Start of Records for this task

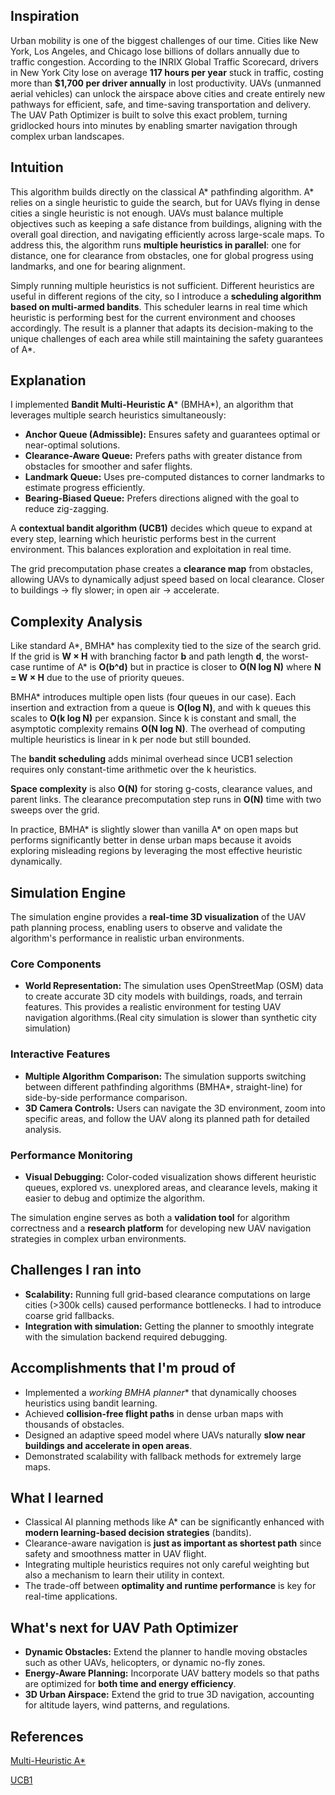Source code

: ## Inspiration
Urban mobility is one of the biggest challenges of our time. Cities like New York, Los Angeles, and Chicago lose billions of dollars annually due to traffic congestion. According to the INRIX Global Traffic Scorecard, drivers in New York City lose on average **117 hours per year** stuck in traffic, costing more than **$1,700 per driver annually** in lost productivity. UAVs (unmanned aerial vehicles) can unlock the airspace above cities and create entirely new pathways for efficient, safe, and time-saving transportation and delivery. The UAV Path Optimizer is built to solve this exact problem, turning gridlocked hours into minutes by enabling smarter navigation through complex urban landscapes.

## Intuition
This algorithm builds directly on the classical A* pathfinding algorithm. A* relies on a single heuristic to guide the search, but for UAVs flying in dense cities a single heuristic is not enough. UAVs must balance multiple objectives such as keeping a safe distance from buildings, aligning with the overall goal direction, and navigating efficiently across large-scale maps. To address this, the algorithm runs **multiple heuristics in parallel**: one for distance, one for clearance from obstacles, one for global progress using landmarks, and one for bearing alignment.  

Simply running multiple heuristics is not sufficient. Different heuristics are useful in different regions of the city, so I introduce a **scheduling algorithm based on multi-armed bandits**. This scheduler learns in real time which heuristic is performing best for the current environment and chooses accordingly. The result is a planner that adapts its decision-making to the unique challenges of each area while still maintaining the safety guarantees of A*.

## Explanation
I implemented **Bandit Multi-Heuristic A*** (BMHA*), an algorithm that leverages multiple search heuristics simultaneously:
- **Anchor Queue (Admissible):** Ensures safety and guarantees optimal or near-optimal solutions.
- **Clearance-Aware Queue:** Prefers paths with greater distance from obstacles for smoother and safer flights.
- **Landmark Queue:** Uses pre-computed distances to corner landmarks to estimate progress efficiently.
- **Bearing-Biased Queue:** Prefers directions aligned with the goal to reduce zig-zagging.

A **contextual bandit algorithm (UCB1)** decides which queue to expand at every step, learning which heuristic performs best in the current environment. This balances exploration and exploitation in real time.

The grid precomputation phase creates a **clearance map** from obstacles, allowing UAVs to dynamically adjust speed based on local clearance. Closer to buildings → fly slower; in open air → accelerate.


## Complexity Analysis
Like standard A*, BMHA* has complexity tied to the size of the search grid. If the grid is **W × H** with branching factor **b** and path length **d**, the worst-case runtime of A* is **O(b^d)** but in practice is closer to **O(N log N)** where **N = W × H** due to the use of priority queues.  

BMHA* introduces multiple open lists (four queues in our case). Each insertion and extraction from a queue is **O(log N)**, and with k queues this scales to **O(k log N)** per expansion. Since k is constant and small, the asymptotic complexity remains **O(N log N)**. The overhead of computing multiple heuristics is linear in k per node but still bounded.  

The **bandit scheduling** adds minimal overhead since UCB1 selection requires only constant-time arithmetic over the k heuristics.  

**Space complexity** is also **O(N)** for storing g-costs, clearance values, and parent links. The clearance precomputation step runs in **O(N)** time with two sweeps over the grid.  

In practice, BMHA* is slightly slower than vanilla A* on open maps but performs significantly better in dense urban maps because it avoids exploring misleading regions by leveraging the most effective heuristic dynamically.

## Simulation Engine
The simulation engine provides a **real-time 3D visualization** of the UAV path planning process, enabling users to observe and validate the algorithm's performance in realistic urban environments.

### Core Components
- **World Representation:** The simulation uses OpenStreetMap (OSM) data to create accurate 3D city models with buildings, roads, and terrain features. This provides a realistic environment for testing UAV navigation algorithms.(Real city simulation is slower than synthetic city simulation)

### Interactive Features
- **Multiple Algorithm Comparison:** The simulation supports switching between different pathfinding algorithms (BMHA*, straight-line) for side-by-side performance comparison.
- **3D Camera Controls:** Users can navigate the 3D environment, zoom into specific areas, and follow the UAV along its planned path for detailed analysis.

### Performance Monitoring
- **Visual Debugging:** Color-coded visualization shows different heuristic queues, explored vs. unexplored areas, and clearance levels, making it easier to debug and optimize the algorithm.

The simulation engine serves as both a **validation tool** for algorithm correctness and a **research platform** for developing new UAV navigation strategies in complex urban environments.

## Challenges I ran into
- **Scalability:** Running full grid-based clearance computations on large cities (>300k cells) caused performance bottlenecks. I had to introduce coarse grid fallbacks.
- **Integration with simulation:** Getting the planner to smoothly integrate with the simulation backend required debugging.

## Accomplishments that I'm proud of
- Implemented a **working BMHA* planner** that dynamically chooses heuristics using bandit learning.
- Achieved **collision-free flight paths** in dense urban maps with thousands of obstacles.
- Designed an adaptive speed model where UAVs naturally **slow near buildings and accelerate in open areas**.
- Demonstrated scalability with fallback methods for extremely large maps.

## What I learned
- Classical AI planning methods like A* can be significantly enhanced with **modern learning-based decision strategies** (bandits).
- Clearance-aware navigation is **just as important as shortest path** since safety and smoothness matter in UAV flight.
- Integrating multiple heuristics requires not only careful weighting but also a mechanism to learn their utility in context.
- The trade-off between **optimality and runtime performance** is key for real-time applications.

## What's next for UAV Path Optimizer
- **Dynamic Obstacles:** Extend the planner to handle moving obstacles such as other UAVs, helicopters, or dynamic no-fly zones.
- **Energy-Aware Planning:** Incorporate UAV battery models so that paths are optimized for **both time and energy efficiency**.
- **3D Urban Airspace:** Extend the grid to true 3D navigation, accounting for altitude layers, wind patterns, and regulations.

## References
[Multi-Heuristic A*](https://www.cs.cmu.edu/~maxim/files/mha_ijrr15.pdf)

[UCB1](https://homes.di.unimi.it/~cesabian/Pubblicazioni/ml-02.pdf)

End of Records for this task

▸ **What you have to do**
Each entry above should come back word for word, and no picture should come with it.

▸ **Worked solution**
Source code

: ## Inspiration
Urban mobility is one of the biggest challenges of our time. Cities like New York, Los Angeles, and Chicago lose billions of dollars annually due to traffic congestion. According to the INRIX Global Traffic Scorecard, drivers in New York City lose on average **117 hours per year** stuck in traffic, costing more than **$1,700 per driver annually** in lost productivity. UAVs (unmanned aerial vehicles) can unlock the airspace above cities and create entirely new pathways for efficient, safe, and time-saving transportation and delivery. The UAV Path Optimizer is built to solve this exact problem, turning gridlocked hours into minutes by enabling smarter navigation through complex urban landscapes.

## Intuition
This algorithm builds directly on the classical A* pathfinding algorithm. A* relies on a single heuristic to guide the search, but for UAVs flying in dense cities a single heuristic is not enough. UAVs must balance multiple objectives such as keeping a safe distance from buildings, aligning with the overall goal direction, and navigating efficiently across large-scale maps. To address this, the algorithm runs **multiple heuristics in parallel**: one for distance, one for clearance from obstacles, one for global progress using landmarks, and one for bearing alignment.  

Simply running multiple heuristics is not sufficient. Different heuristics are useful in different regions of the city, so I introduce a **scheduling algorithm based on multi-armed bandits**. This scheduler learns in real time which heuristic is performing best for the current environment and chooses accordingly. The result is a planner that adapts its decision-making to the unique challenges of each area while still maintaining the safety guarantees of A*.

## Explanation
I implemented **Bandit Multi-Heuristic A*** (BMHA*), an algorithm that leverages multiple search heuristics simultaneously:
- **Anchor Queue (Admissible):** Ensures safety and guarantees optimal or near-optimal solutions.
- **Clearance-Aware Queue:** Prefers paths with greater distance from obstacles for smoother and safer flights.
- **Landmark Queue:** Uses pre-computed distances to corner landmarks to estimate progress efficiently.
- **Bearing-Biased Queue:** Prefers directions aligned with the goal to reduce zig-zagging.

A **contextual bandit algorithm (UCB1)** decides which queue to expand at every step, learning which heuristic performs best in the current environment. This balances exploration and exploitation in real time.

The grid precomputation phase creates a **clearance map** from obstacles, allowing UAVs to dynamically adjust speed based on local clearance. Closer to buildings → fly slower; in open air → accelerate.


## Complexity Analysis
Like standard A*, BMHA* has complexity tied to the size of the search grid. If the grid is **W × H** with branching factor **b** and path length **d**, the worst-case runtime of A* is **O(b^d)** but in practice is closer to **O(N log N)** where **N = W × H** due to the use of priority queues.  

BMHA* introduces multiple open lists (four queues in our case). Each insertion and extraction from a queue is **O(log N)**, and with k queues this scales to **O(k log N)** per expansion. Since k is constant and small, the asymptotic complexity remains **O(N log N)**. The overhead of computing multiple heuristics is linear in k per node but still bounded.  

The **bandit scheduling** adds minimal overhead since UCB1 selection requires only constant-time arithmetic over the k heuristics.  

**Space complexity** is also **O(N)** for storing g-costs, clearance values, and parent links. The clearance precomputation step runs in **O(N)** time with two sweeps over the grid.  

In practice, BMHA* is slightly slower than vanilla A* on open maps but performs significantly better in dense urban maps because it avoids exploring misleading regions by leveraging the most effective heuristic dynamically.

## Simulation Engine
The simulation engine provides a **real-time 3D visualization** of the UAV path planning process, enabling users to observe and validate the algorithm's performance in realistic urban environments.

### Core Components
- **World Representation:** The simulation uses OpenStreetMap (OSM) data to create accurate 3D city models with buildings, roads, and terrain features. This provides a realistic environment for testing UAV navigation algorithms.(Real city simulation is slower than synthetic city simulation)

### Interactive Features
- **Multiple Algorithm Comparison:** The simulation supports switching between different pathfinding algorithms (BMHA*, straight-line) for side-by-side performance comparison.
- **3D Camera Controls:** Users can navigate the 3D environment, zoom into specific areas, and follow the UAV along its planned path for detailed analysis.

### Performance Monitoring
- **Visual Debugging:** Color-coded visualization shows different heuristic queues, explored vs. unexplored areas, and clearance levels, making it easier to debug and optimize the algorithm.

The simulation engine serves as both a **validation tool** for algorithm correctness and a **research platform** for developing new UAV navigation strategies in complex urban environments.

## Challenges I ran into
- **Scalability:** Running full grid-based clearance computations on large cities (>300k cells) caused performance bottlenecks. I had to introduce coarse grid fallbacks.
- **Integration with simulation:** Getting the planner to smoothly integrate with the simulation backend required debugging.

## Accomplishments that I'm proud of
- Implemented a **working BMHA* planner** that dynamically chooses heuristics using bandit learning.
- Achieved **collision-free flight paths** in dense urban maps with thousands of obstacles.
- Designed an adaptive speed model where UAVs naturally **slow near buildings and accelerate in open areas**.
- Demonstrated scalability with fallback methods for extremely large maps.

## What I learned
- Classical AI planning methods like A* can be significantly enhanced with **modern learning-based decision strategies** (bandits).
- Clearance-aware navigation is **just as important as shortest path** since safety and smoothness matter in UAV flight.
- Integrating multiple heuristics requires not only careful weighting but also a mechanism to learn their utility in context.
- The trade-off between **optimality and runtime performance** is key for real-time applications.

## What's next for UAV Path Optimizer
- **Dynamic Obstacles:** Extend the planner to handle moving obstacles such as other UAVs, helicopters, or dynamic no-fly zones.
- **Energy-Aware Planning:** Incorporate UAV battery models so that paths are optimized for **both time and energy efficiency**.
- **3D Urban Airspace:** Extend the grid to true 3D navigation, accounting for altitude layers, wind patterns, and regulations.

## References
[Multi-Heuristic A*](https://www.cs.cmu.edu/~maxim/files/mha_ijrr15.pdf)

[UCB1](https://homes.di.unimi.it/~cesabian/Pubblicazioni/ml-02.pdf)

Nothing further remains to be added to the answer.